The paper tackles the problem of deploying deep neural networks on low-power devices with limited memory by introducing a method that transforms traditional square convolutional kernels into line segments, resulting in a 69% reduction in parameters and 59% reduction in calculations on DenseNet-40 with less than 2% accuracy loss.
As deep neural networks are increasingly used in applications suited for low-power devices, a fundamental dilemma becomes apparent: the trend is to grow models to absorb increasing data that gives rise to memory intensive; however low-power devices are designed with very limited memory that can not store large models. Parameters pruning is critical for deep model deployment on low-power devices. Existing efforts mainly focus on designing highly efficient structures or pruning redundant connections for networks. They are usually sensitive to the tasks or relay on dedicated and expensive hashing storage strategies. In this work, we introduce a novel approach for achieving a lightweight model from the views of reconstructing the structure of convolutional kernels and efficient storage.

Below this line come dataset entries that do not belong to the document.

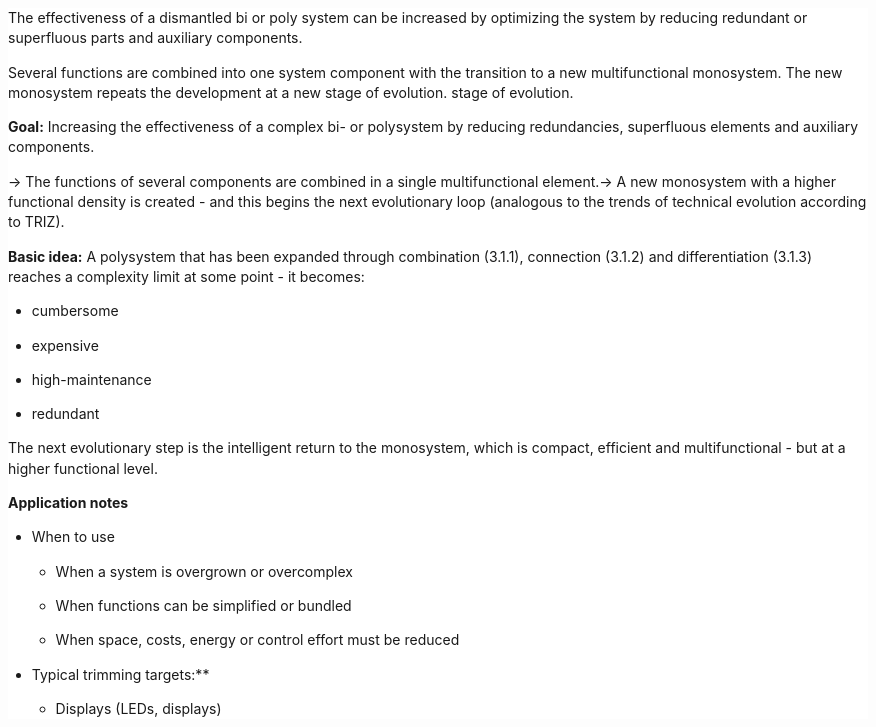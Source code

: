 The effectiveness of a dismantled bi or poly system can be increased by optimizing the system by reducing redundant or superfluous parts and auxiliary components.



Several functions are combined into one system component with the transition to a new multifunctional monosystem. The new monosystem repeats the development at a new stage of evolution. 
stage of evolution.



**Goal:** Increasing the effectiveness of a complex bi- or polysystem by reducing redundancies, superfluous elements and auxiliary components. 



→ The functions of several components are combined in a single multifunctional element.→ A new monosystem with a higher functional density is created - and this begins the next evolutionary loop (analogous to the trends of technical evolution according to TRIZ). 



**Basic idea:** A polysystem that has been expanded through combination (3.1.1), connection (3.1.2) and differentiation (3.1.3) reaches a complexity limit at some point - it becomes:



- cumbersome



- expensive



- high-maintenance



- redundant 
  




The next evolutionary step is the intelligent return to the monosystem, which is compact, efficient and multifunctional - but at a higher functional level. 



**Application notes**



- When to use
  - When a system is overgrown or overcomplex



  - When functions can be simplified or bundled



  - When space, costs, energy or control effort must be reduced



- Typical trimming targets:**
  - Displays (LEDs, displays)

Our approach transforms a traditional square convolution kernel to line segments, and automatically learn a proper strategy for equipping these line segments to model diverse features. The experimental results indicate that our approach can massively reduce the number of parameters (pruned 69% on DenseNet-40) and calculations (pruned 59% on DenseNet-40) while maintaining acceptable performance (only lose less than 2% accuracy).